Prep 15 mins
Cook 5 mins
Found in a Taste of Home appetizer publication. I love to have this in the summer on the patio with a glass of wine!! Depending on how high you like to heap the bruschetta topping, you may want to consider doubling the topping. I have used canned fire roasted tomatoes with good results as well. The original recipe states it serves 20, but as a wise zaar member pointed out, unless you have lots of other appetizers, there's no way this would satisfy 20. So I changed it to 8, which is 2-3 slices a piece depending on the size of your baguette!
- 1 cup canned great northern bean, rinsed and drained
- 3 plum tomatoes, seeded and chopped
- 1⁄4 cup chopped pitted Greek olive
- 6 tablespoons olive oil, divided
- 1⁄4 cup fresh basil leaf, cut into a chiffonade (thin strips)
- 1 tablespoon minced garlic
- salt and pepper
- 1 French baguette, cut into 1/3 inch slices
- 5 ounces crumbled goat cheese
- Combine the beans, tomatoes, olives, 4 T. olive oil, basil and garlic. Season mixture with salt and pepper to taste .
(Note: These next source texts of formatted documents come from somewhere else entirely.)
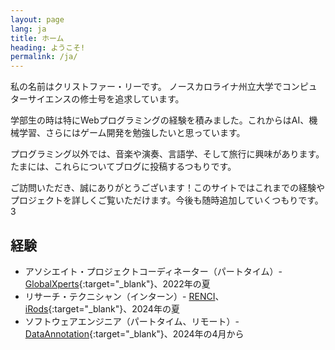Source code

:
 ```yaml
---
layout: page
lang: ja
title: ホーム
heading: ようこそ!
permalink: /ja/
---
```


私の名前はクリストファー・リーです。 ノースカロライナ州立大学でコンピュターサイエンスの修士号を追求しています。

学部生の時は特にWebプログラミングの経験を積みました。これからはAI、機械学習、さらにはゲーム開発を勉強したいと思っています。

プログラミング以外では、音楽や演奏、言語学、そして旅行に興味があります。たまには、これらについてブログに投稿するつもりです。

ご訪問いただき、誠にありがとうございます！このサイトではこれまでの経験やプロジェクトを詳しくご覧いただけます。今後も随時追加していくつもりです。
3
## 経験

- アソシエイト・プロジェクトコーディネーター（パートタイム）- [GlobalXperts](https://www.globalxperts.net/){:target="_blank"}、2022年の夏
- リサーチ・テクニシャン（インターン）- [RENCI](https://renci.org/)、[iRods](https://irods.org/){:target="_blank"}、2024年の夏
- ソフトウェアエンジニア（パートタイム、リモート）- [DataAnnotation](https://www.dataannotation.tech/generalist?worker_source=G&utm_source=google&utm_medium=display&utm_campaign=20429741244&utm_adgroup=153008825238&utm_content=668966805731&gad_source=1&gad_campaignid=20429741244&gbraid=0AAAAAqBNCsVbePfEDToIBaWNpFk53EFUy&gclid=CjwKCAjw_pDBBhBMEiwAmY02NiUKxnLZZ3d0EHTSImrwqryV8_2rdSkCBj7vmBZbfuG1QfrxKsx83hoCrooQAvD_BwE){:target="_blank"}、2024年の4月から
- Place bread slices on an ungreased baking sheet. Brush tops with remaining oil. Broil 3-4 inches from the heat until golden - about 1 minute.
- Sprinkle slices with cheese and spread. Top with the bean mixture. Serve immediately.
Incredible flavors going on here. I made these as an appy for Easter dinner and there are a huge hit. Easy to prepare and easier to eat. Thank you!